▸ **Task to carry out**
For each line below that holds the word "Andrew", make a copy.
===============
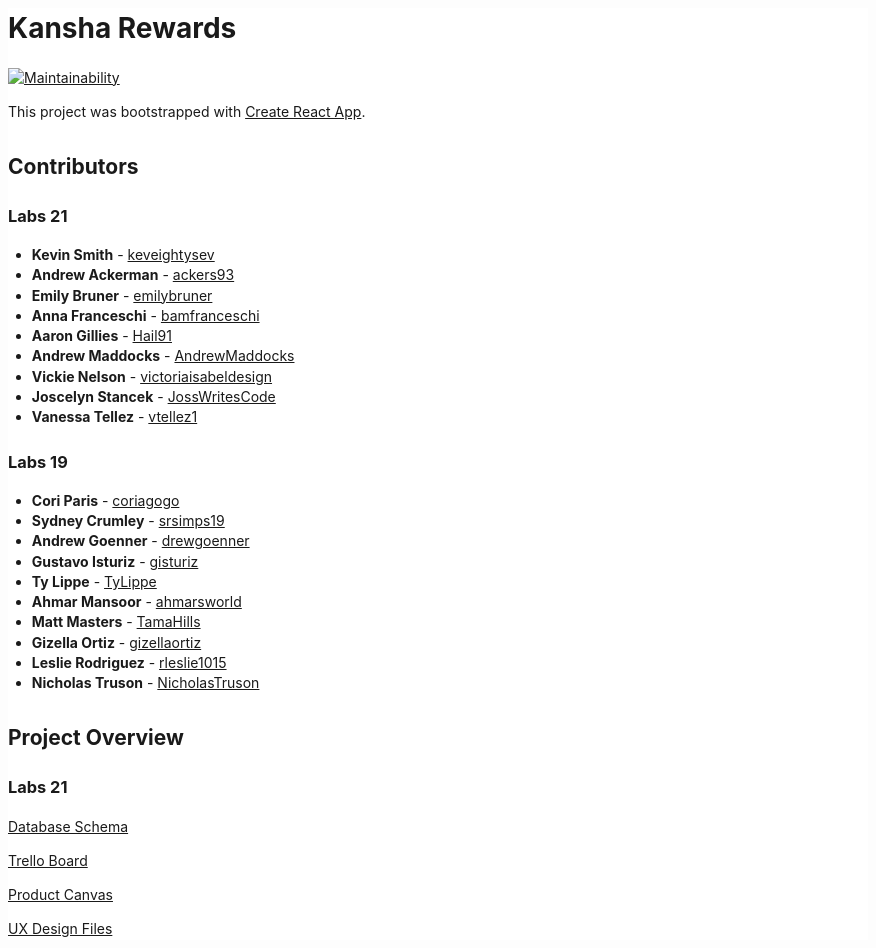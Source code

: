 # Kansha Rewards

[![Maintainability](https://api.codeclimate.com/v1/badges/3f8a06f69c5b6436e9b6/maintainability)](https://codeclimate.com/github/Lambda-School-Labs/kansha-fe/maintainability)

This project was bootstrapped with [Create React App](https://github.com/facebook/create-react-app).

## Contributors

### Labs 21

* **Kevin Smith** - [keveightysev](https://github.com/keveightysev)
* **Andrew Ackerman** - [ackers93](https://github.com/ackers93)
* **Emily Bruner** - [emilybruner](https://github.com/emilybruner)
* **Anna Franceschi** - [bamfranceschi](https://github.com/bamfranceschi)
* **Aaron Gillies** - [Hail91](https://github.com/Hail91)
* **Andrew Maddocks** - [AndrewMaddocks](https://github.com/AndrewMaddocks)
* **Vickie Nelson** - [victoriaisabeldesign](https://www.linkedin.com/in/victoriaisabeldesign/?trk=public_profile_browsemap_profile-result-card_result-card_full-click)
* **Joscelyn Stancek** - [JossWritesCode](https://github.com/JossWritesCode)
* **Vanessa Tellez** - [vtellez1](https://github.com/vtellez1)


### Labs 19

* **Cori Paris** - [coriagogo](https://github.com/coriagogo)
* **Sydney Crumley** - [srsimps19](https://github.com/srsimps19)
* **Andrew Goenner** - [drewgoenner](https://github.com/drewgoenner)
* **Gustavo Isturiz** - [gisturiz](https://github.com/gisturiz)
* **Ty Lippe** - [TyLippe](https://github.com/TyLippe)
* **Ahmar Mansoor** - [ahmarsworld](http://ahmarsworld.blackwidowtech.com/)
* **Matt Masters** - [TamaHills](https://github.com/TamaHills)
* **Gizella Ortiz** - [gizellaortiz](https://dribbble.com/gizellaortiz)
* **Leslie Rodriguez** - [rleslie1015](https://github.com/rleslie1015)
* **Nicholas Truson** - [NicholasTruson](https://github.com/NicholasTruson)




## Project Overview
### Labs 21

[Database Schema](https://dbdiagram.io/d/5e4ad5579e76504e0ef18d3e)

[Trello Board](https://trello.com/b/AZKBscuK/kansha-labs-21)

[Product Canvas](https://www.notion.so/Kansha-fdf86e4459934f979df4eefd5c409b4a)

[UX Design Files](https://www.figma.com/file/plY8UaoINAhmgXaaD49t1X/Kansha%2C-Vickie?node-id=177%3A12)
===============
▸ **Answer section**
* **Andrew Ackerman** - [ackers93](https://github.com/ackers93)
* **Andrew Maddocks** - [AndrewMaddocks](https://github.com/AndrewMaddocks)
* **Andrew Goenner** - [drewgoenner](https://github.com/drewgoenner)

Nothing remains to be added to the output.